» **Plain-text document sources**:
- Opening Delimiter -
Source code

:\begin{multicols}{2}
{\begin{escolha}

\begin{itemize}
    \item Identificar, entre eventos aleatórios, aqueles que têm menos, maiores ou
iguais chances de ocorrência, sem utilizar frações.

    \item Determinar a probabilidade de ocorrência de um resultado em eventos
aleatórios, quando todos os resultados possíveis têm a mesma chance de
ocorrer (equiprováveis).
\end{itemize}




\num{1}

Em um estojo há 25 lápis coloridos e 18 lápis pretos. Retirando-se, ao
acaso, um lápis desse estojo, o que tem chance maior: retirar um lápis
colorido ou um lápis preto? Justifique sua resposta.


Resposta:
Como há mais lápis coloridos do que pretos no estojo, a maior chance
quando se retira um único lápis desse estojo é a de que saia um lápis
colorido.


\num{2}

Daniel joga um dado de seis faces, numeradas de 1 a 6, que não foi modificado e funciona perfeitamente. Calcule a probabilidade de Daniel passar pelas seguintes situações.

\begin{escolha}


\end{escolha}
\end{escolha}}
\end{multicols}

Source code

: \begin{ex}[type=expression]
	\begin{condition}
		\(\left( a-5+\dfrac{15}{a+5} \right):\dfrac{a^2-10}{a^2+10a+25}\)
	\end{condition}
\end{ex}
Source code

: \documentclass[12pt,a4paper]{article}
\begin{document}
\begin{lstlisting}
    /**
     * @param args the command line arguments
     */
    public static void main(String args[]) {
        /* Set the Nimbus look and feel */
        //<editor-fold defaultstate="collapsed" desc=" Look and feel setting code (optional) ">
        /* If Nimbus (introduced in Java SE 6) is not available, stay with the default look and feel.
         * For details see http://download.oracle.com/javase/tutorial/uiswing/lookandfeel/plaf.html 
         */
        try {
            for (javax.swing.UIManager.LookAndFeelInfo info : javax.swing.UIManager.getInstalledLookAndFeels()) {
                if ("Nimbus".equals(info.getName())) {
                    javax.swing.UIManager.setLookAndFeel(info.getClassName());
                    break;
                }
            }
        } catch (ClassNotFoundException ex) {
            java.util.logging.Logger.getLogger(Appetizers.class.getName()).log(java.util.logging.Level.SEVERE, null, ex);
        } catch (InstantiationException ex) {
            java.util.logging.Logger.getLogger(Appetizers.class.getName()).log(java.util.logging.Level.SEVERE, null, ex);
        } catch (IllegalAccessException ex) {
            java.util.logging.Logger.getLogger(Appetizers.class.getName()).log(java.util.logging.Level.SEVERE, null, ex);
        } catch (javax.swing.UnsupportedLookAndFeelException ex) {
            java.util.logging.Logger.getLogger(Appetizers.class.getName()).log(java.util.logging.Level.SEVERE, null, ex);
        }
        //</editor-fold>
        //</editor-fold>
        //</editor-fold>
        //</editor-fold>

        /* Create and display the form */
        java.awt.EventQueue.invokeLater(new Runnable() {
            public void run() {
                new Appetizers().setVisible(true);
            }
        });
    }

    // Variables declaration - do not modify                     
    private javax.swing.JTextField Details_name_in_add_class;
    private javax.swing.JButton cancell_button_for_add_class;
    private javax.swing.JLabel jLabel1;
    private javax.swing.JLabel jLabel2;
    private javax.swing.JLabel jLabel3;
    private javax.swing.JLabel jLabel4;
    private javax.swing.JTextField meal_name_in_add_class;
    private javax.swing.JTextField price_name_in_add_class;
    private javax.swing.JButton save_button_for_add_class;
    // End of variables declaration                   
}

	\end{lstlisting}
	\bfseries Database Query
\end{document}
- Closing Delimiter -
» **TRY IT**: Once more, print all the records exactly.

» **TASK RESULT**:
Source code

:\begin{multicols}{2}
{\begin{escolha}

\begin{itemize}
    \item Identificar, entre eventos aleatórios, aqueles que têm menos, maiores ou
iguais chances de ocorrência, sem utilizar frações.

    \item Determinar a probabilidade de ocorrência de um resultado em eventos
aleatórios, quando todos os resultados possíveis têm a mesma chance de
ocorrer (equiprováveis).
\end{itemize}




\num{1}

Em um estojo há 25 lápis coloridos e 18 lápis pretos. Retirando-se, ao
acaso, um lápis desse estojo, o que tem chance maior: retirar um lápis
colorido ou um lápis preto? Justifique sua resposta.


Resposta:
Como há mais lápis coloridos do que pretos no estojo, a maior chance
quando se retira um único lápis desse estojo é a de que saia um lápis
colorido.


\num{2}

Daniel joga um dado de seis faces, numeradas de 1 a 6, que não foi modificado e funciona perfeitamente. Calcule a probabilidade de Daniel passar pelas seguintes situações.

\begin{escolha}


\end{escolha}
\end{escolha}}
\end{multicols}

Source code

: \begin{ex}[type=expression]
	\begin{condition}
		\(\left( a-5+\dfrac{15}{a+5} \right):\dfrac{a^2-10}{a^2+10a+25}\)
	\end{condition}
\end{ex}
Source code

: \documentclass[12pt,a4paper]{article}
\begin{document}
\begin{lstlisting}
    /**
     * @param args the command line arguments
     */
    public static void main(String args[]) {
        /* Set the Nimbus look and feel */
        //<editor-fold defaultstate="collapsed" desc=" Look and feel setting code (optional) ">
        /* If Nimbus (introduced in Java SE 6) is not available, stay with the default look and feel.
         * For details see http://download.oracle.com/javase/tutorial/uiswing/lookandfeel/plaf.html 
         */
        try {
            for (javax.swing.UIManager.LookAndFeelInfo info : javax.swing.UIManager.getInstalledLookAndFeels()) {
                if ("Nimbus".equals(info.getName())) {
                    javax.swing.UIManager.setLookAndFeel(info.getClassName());
                    break;
                }
            }
        } catch (ClassNotFoundException ex) {
            java.util.logging.Logger.getLogger(Appetizers.class.getName()).log(java.util.logging.Level.SEVERE, null, ex);
        } catch (InstantiationException ex) {
            java.util.logging.Logger.getLogger(Appetizers.class.getName()).log(java.util.logging.Level.SEVERE, null, ex);
        } catch (IllegalAccessException ex) {
            java.util.logging.Logger.getLogger(Appetizers.class.getName()).log(java.util.logging.Level.SEVERE, null, ex);
        } catch (javax.swing.UnsupportedLookAndFeelException ex) {
            java.util.logging.Logger.getLogger(Appetizers.class.getName()).log(java.util.logging.Level.SEVERE, null, ex);
        }
        //</editor-fold>
        //</editor-fold>
        //</editor-fold>
        //</editor-fold>

        /* Create and display the form */
        java.awt.EventQueue.invokeLater(new Runnable() {
            public void run() {
                new Appetizers().setVisible(true);
            }
        });
    }

    // Variables declaration - do not modify                     
    private javax.swing.JTextField Details_name_in_add_class;
    private javax.swing.JButton cancell_button_for_add_class;
    private javax.swing.JLabel jLabel1;
    private javax.swing.JLabel jLabel2;
    private javax.swing.JLabel jLabel3;
    private javax.swing.JLabel jLabel4;
    private javax.swing.JTextField meal_name_in_add_class;
    private javax.swing.JTextField price_name_in_add_class;
    private javax.swing.JButton save_button_for_add_class;
    // End of variables declaration                   
}

	\end{lstlisting}
	\bfseries Database Query
\end{document}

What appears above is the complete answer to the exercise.